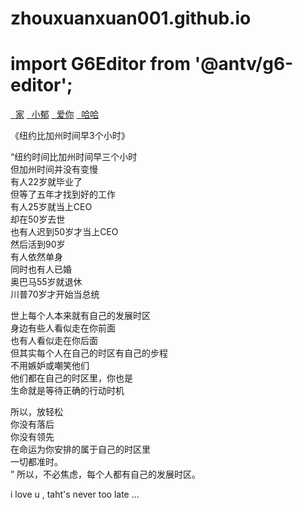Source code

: # zhouxuanxuan001.github.io 
# import G6Editor from '@antv/g6-editor';

<div id="minimap"></div>       <!-- 缩略图 DOM 结构规约参考 Minimap API -->
<div id="toolbar"></div>       <!-- 工具栏 DOM 结构规约参考 Toolbar API --> 
<div id="itempannel"></div>    <!-- 元素面板栏 DOM 结构规约参考 Itempannel API -->
<div id="detailpannel"></div>  <!-- 详情面板栏 DOM 结构规约参考 Detailpannel API -->
<div id="contextmenu"></div>   <!-- 右键菜单栏 DOM 结构规约参考 Contextmenu API -->
<div id="page"></div>          <!-- 参考 Flow、Mind API -->

<div class="list-group">
  <a class="list-group-item" href="#"><i class="fa fa-home fa-fw"></i>&nbsp; 家</a>
  <a class="list-group-item" href="#"><i class="fa fa-book fa-fw"></i>&nbsp; 小郁</a>
  <a class="list-group-item" href="#"><i class="fa fa-pencil fa-fw"></i>&nbsp; 爱你</a>
  <a class="list-group-item" href="#"><i class="fa fa-cog fa-fw"></i>&nbsp; 哈哈</a>
</div>

《纽约比加州时间早3个小时》

“纽约时间比加州时间早三个小时 <br/>
   但加州时间并没有变慢 <br/>
   有人22岁就毕业了 <br/>
   但等了五年才找到好的工作 <br/>
   有人25岁就当上CEO <br/>
   却在50岁去世 <br/>
   也有人迟到50岁才当上CEO <br/>
   然后活到90岁<br/>
   有人依然单身<br/>
   同时也有人已婚<br/>
   奥巴马55岁就退休<br/>
   川普70岁才开始当总统<br/>
   
   世上每个人本来就有自己的发展时区<br/>
   身边有些人看似走在你前面<br/>
   也有人看似走在你后面<br/>
   但其实每个人在自己的时区有自己的步程<br/>
   不用嫉妒或嘲笑他们<br/>
   他们都在自己的时区里，你也是<br/>
   生命就是等待正确的行动时机<br/>
   
   所以，放轻松<br/>
   你没有落后<br/>
   你没有领先<br/>
   在命运为你安排的属于自己的时区里<br/>
   一切都准时。<br/>”
   所以，不必焦虑，每个人都有自己的发展时区。<br/>
   
   i love u , taht's never too late ...
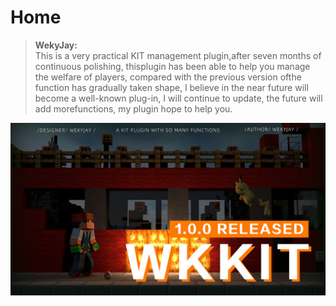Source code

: # Home

> **WekyJay:**<br>
> This is a very practical KIT management plugin,after seven months of continuous polishing, thisplugin has been able to help you manage the welfare of players, compared with the previous version ofthe function has gradually taken shape, l believe in the near future will become a well-known plug-in, I will continue to update, the future will add morefunctions, my plugin hope to help you.

![cover](images/coverimg.jpg)
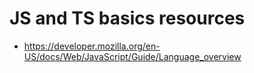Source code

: # JS and TS basics resources
- https://developer.mozilla.org/en-US/docs/Web/JavaScript/Guide/Language_overview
• • • • •
* [Your goal]: Should any entry above carry a picture, omit it and repeat everything else word for word.

* [Answer section]:
Source code

: # zhouxuanxuan001.github.io 
# import G6Editor from '@antv/g6-editor';

<div id="minimap"></div>       <!-- 缩略图 DOM 结构规约参考 Minimap API -->
<div id="toolbar"></div>       <!-- 工具栏 DOM 结构规约参考 Toolbar API --> 
<div id="itempannel"></div>    <!-- 元素面板栏 DOM 结构规约参考 Itempannel API -->
<div id="detailpannel"></div>  <!-- 详情面板栏 DOM 结构规约参考 Detailpannel API -->
<div id="contextmenu"></div>   <!-- 右键菜单栏 DOM 结构规约参考 Contextmenu API -->
<div id="page"></div>          <!-- 参考 Flow、Mind API -->

<div class="list-group">
  <a class="list-group-item" href="#"><i class="fa fa-home fa-fw"></i>&nbsp; 家</a>
  <a class="list-group-item" href="#"><i class="fa fa-book fa-fw"></i>&nbsp; 小郁</a>
  <a class="list-group-item" href="#"><i class="fa fa-pencil fa-fw"></i>&nbsp; 爱你</a>
  <a class="list-group-item" href="#"><i class="fa fa-cog fa-fw"></i>&nbsp; 哈哈</a>
</div>

《纽约比加州时间早3个小时》

“纽约时间比加州时间早三个小时 <br/>
   但加州时间并没有变慢 <br/>
   有人22岁就毕业了 <br/>
   但等了五年才找到好的工作 <br/>
   有人25岁就当上CEO <br/>
   却在50岁去世 <br/>
   也有人迟到50岁才当上CEO <br/>
   然后活到90岁<br/>
   有人依然单身<br/>
   同时也有人已婚<br/>
   奥巴马55岁就退休<br/>
   川普70岁才开始当总统<br/>
   
   世上每个人本来就有自己的发展时区<br/>
   身边有些人看似走在你前面<br/>
   也有人看似走在你后面<br/>
   但其实每个人在自己的时区有自己的步程<br/>
   不用嫉妒或嘲笑他们<br/>
   他们都在自己的时区里，你也是<br/>
   生命就是等待正确的行动时机<br/>
   
   所以，放轻松<br/>
   你没有落后<br/>
   你没有领先<br/>
   在命运为你安排的属于自己的时区里<br/>
   一切都准时。<br/>”
   所以，不必焦虑，每个人都有自己的发展时区。<br/>
   
   i love u , taht's never too late ...
Source code

: # Home

> **WekyJay:**<br>
> This is a very practical KIT management plugin,after seven months of continuous polishing, thisplugin has been able to help you manage the welfare of players, compared with the previous version ofthe function has gradually taken shape, l believe in the near future will become a well-known plug-in, I will continue to update, the future will add morefunctions, my plugin hope to help you.

![cover](images/coverimg.jpg)
Source code

: # JS and TS basics resources
- https://developer.mozilla.org/en-US/docs/Web/JavaScript/Guide/Language_overview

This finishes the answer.